The explanation for the 1.32 constant is simple. It's merely a way of expressing (approximate) saddle height in terms of frame size. Frame size (c-t) is .67 times inseam and saddle height is .883 times inseam. Expressing saddle height in terms of frame size, you get .883/.67 =1.32 frame size.
i won't.....jp2
Jul 23, 2002 6:19 AM
we are completely on the same page, however, to me effective toptube means effective toptube at the toptube.

ie. if comparing a 55cm cc frame both with a 55 cc toptube, only one is at a 73 sta and the other a 74 sta and one is going to get the same position in switching from one to the other.(new frame) one will hopefully only change stem length by 1 cm, because that is all the effective toptube will change. if you go up to the saddle, take you 1.5cm, and change you stem length to that, guess what, you have changed your reach.(increase or decreased by 0.5cm) going from 73 to 74 shorten, 74 to a 73 longer stem)(0.92cm on a 55cc frame) kops positions would be identical, only the saddle rails would be clamped your 1.5 cm fore or aft. (but this is not the value for change in reach)

your method(1.21cm for a 55cc*1.32=72.6) only works if the saddle is clamped into the same exact postion on the seatpost for both frames. oops, that changes your knee position relative to the spindle/bb/whatever else, and goes against your statement that you don't change that because it needs to be moved fore/aft as you state above. you have contradicted yourself.(you are taking the change in distance to the center of the seatpost clamp as the change in effective toptube, clearly not what you wanted)

i'll make it easy for you. if you want to set the two frame up identically, you will want the nose of the saddle to be the same distance behind the bb. height of saddle will not matter(it will be the same on both bikes as will the setback). now if you use the same stem on both, the change in reach will be......~1cm. coincedently the same distance as measured along the toptube. pretty simple, really.

instead of playing with simple math formulas only, draw yourself a fbd, better yet, use a cad program to draw it up and see the difference.
140 mmTig
Jul 22, 2002 7:23 AM
I'm used to riding 120 mm stems in the past, but am now using a 140 on my new bike for a better fit. The top tube on the Merckx is long enough, and the relaxed seat tube angle makes for a longer effective top tube. I still needed a longer stem since I feel better stretched out.

The handling is a bit more stable, but the low bottom bracket and long chain stays keep the bike stable in the first place. In the close quarters of a well organized paceline, stable steering is a benefit. What surprises me is how easy this bike is to steer in tight corners while in a fast group. I would feel comfortable in a crit even.

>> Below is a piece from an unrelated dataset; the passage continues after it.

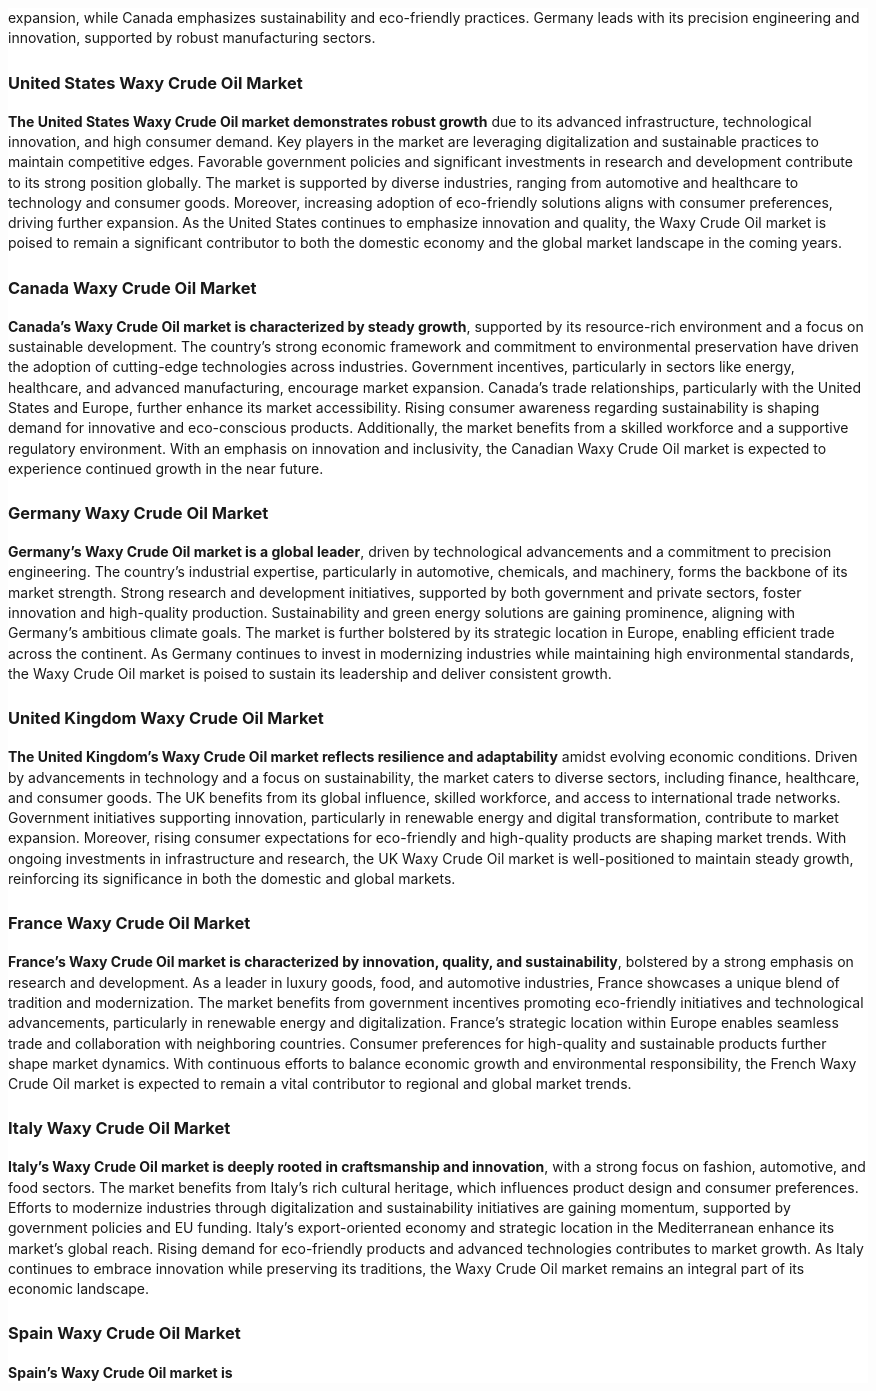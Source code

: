 expansion, while Canada emphasizes sustainability and eco-friendly practices. Germany leads with its precision engineering and innovation, supported by robust manufacturing sectors.</span></em></p></blockquote><h3><strong>United States Waxy Crude Oil Market</strong></h3><p><strong>The United States Waxy Crude Oil market demonstrates robust growth</strong> due to its advanced infrastructure, technological innovation, and high consumer demand. Key players in the market are leveraging digitalization and sustainable practices to maintain competitive edges. Favorable government policies and significant investments in research and development contribute to its strong position globally. The market is supported by diverse industries, ranging from automotive and healthcare to technology and consumer goods. Moreover, increasing adoption of eco-friendly solutions aligns with consumer preferences, driving further expansion. As the United States continues to emphasize innovation and quality, the Waxy Crude Oil market is poised to remain a significant contributor to both the domestic economy and the global market landscape in the coming years.</p><h3><strong>Canada Waxy Crude Oil Market</strong></h3><p><strong>Canada&rsquo;s Waxy Crude Oil market is characterized by steady growth</strong>, supported by its resource-rich environment and a focus on sustainable development. The country&rsquo;s strong economic framework and commitment to environmental preservation have driven the adoption of cutting-edge technologies across industries. Government incentives, particularly in sectors like energy, healthcare, and advanced manufacturing, encourage market expansion. Canada&rsquo;s trade relationships, particularly with the United States and Europe, further enhance its market accessibility. Rising consumer awareness regarding sustainability is shaping demand for innovative and eco-conscious products. Additionally, the market benefits from a skilled workforce and a supportive regulatory environment. With an emphasis on innovation and inclusivity, the Canadian Waxy Crude Oil market is expected to experience continued growth in the near future.</p><h3><strong>Germany Waxy Crude Oil Market</strong></h3><p><strong>Germany&rsquo;s Waxy Crude Oil market is a global leader</strong>, driven by technological advancements and a commitment to precision engineering. The country&rsquo;s industrial expertise, particularly in automotive, chemicals, and machinery, forms the backbone of its market strength. Strong research and development initiatives, supported by both government and private sectors, foster innovation and high-quality production. Sustainability and green energy solutions are gaining prominence, aligning with Germany&rsquo;s ambitious climate goals. The market is further bolstered by its strategic location in Europe, enabling efficient trade across the continent. As Germany continues to invest in modernizing industries while maintaining high environmental standards, the Waxy Crude Oil market is poised to sustain its leadership and deliver consistent growth.</p><h3><strong>United Kingdom Waxy Crude Oil Market</strong></h3><p><strong>The United Kingdom&rsquo;s Waxy Crude Oil market reflects resilience and adaptability</strong> amidst evolving economic conditions. Driven by advancements in technology and a focus on sustainability, the market caters to diverse sectors, including finance, healthcare, and consumer goods. The UK benefits from its global influence, skilled workforce, and access to international trade networks. Government initiatives supporting innovation, particularly in renewable energy and digital transformation, contribute to market expansion. Moreover, rising consumer expectations for eco-friendly and high-quality products are shaping market trends. With ongoing investments in infrastructure and research, the UK Waxy Crude Oil market is well-positioned to maintain steady growth, reinforcing its significance in both the domestic and global markets.</p><h3><strong>France Waxy Crude Oil Market</strong></h3><p><strong>France&rsquo;s Waxy Crude Oil market is characterized by innovation, quality, and sustainability</strong>, bolstered by a strong emphasis on research and development. As a leader in luxury goods, food, and automotive industries, France showcases a unique blend of tradition and modernization. The market benefits from government incentives promoting eco-friendly initiatives and technological advancements, particularly in renewable energy and digitalization. France&rsquo;s strategic location within Europe enables seamless trade and collaboration with neighboring countries. Consumer preferences for high-quality and sustainable products further shape market dynamics. With continuous efforts to balance economic growth and environmental responsibility, the French Waxy Crude Oil market is expected to remain a vital contributor to regional and global market trends.</p><h3><strong>Italy Waxy Crude Oil Market</strong></h3><p><strong>Italy&rsquo;s Waxy Crude Oil market is deeply rooted in craftsmanship and innovation</strong>, with a strong focus on fashion, automotive, and food sectors. The market benefits from Italy&rsquo;s rich cultural heritage, which influences product design and consumer preferences. Efforts to modernize industries through digitalization and sustainability initiatives are gaining momentum, supported by government policies and EU funding. Italy&rsquo;s export-oriented economy and strategic location in the Mediterranean enhance its market&rsquo;s global reach. Rising demand for eco-friendly products and advanced technologies contributes to market growth. As Italy continues to embrace innovation while preserving its traditions, the Waxy Crude Oil market remains an integral part of its economic landscape.</p><h3><strong>Spain Waxy Crude Oil Market</strong></h3><p><strong>Spain&rsquo;s Waxy Crude Oil market is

Your larger frame will have a longer wheelbase, so a shorter stem might not feel too twitchy. If the chain stays on the compact frame are nice and long, I'd go with the smaller frame and a longer stem.
9 cmlaffeaux
Jul 22, 2002 11:17 AM
I ride with a 9 cm stem and would not consider my bike "sketchy" at all. It handles nice and smooth.

I have a 59 cm effective TT on a compacy frame. I have longer legs to the larger frame gets the bars up high enough for me to be comfortable.

10 cm is fine for a stem.
110 for me.look271
Jul 22, 2002 11:28 AM
Went from a 120 to a 110. Still as stable as a rocket sled on rails.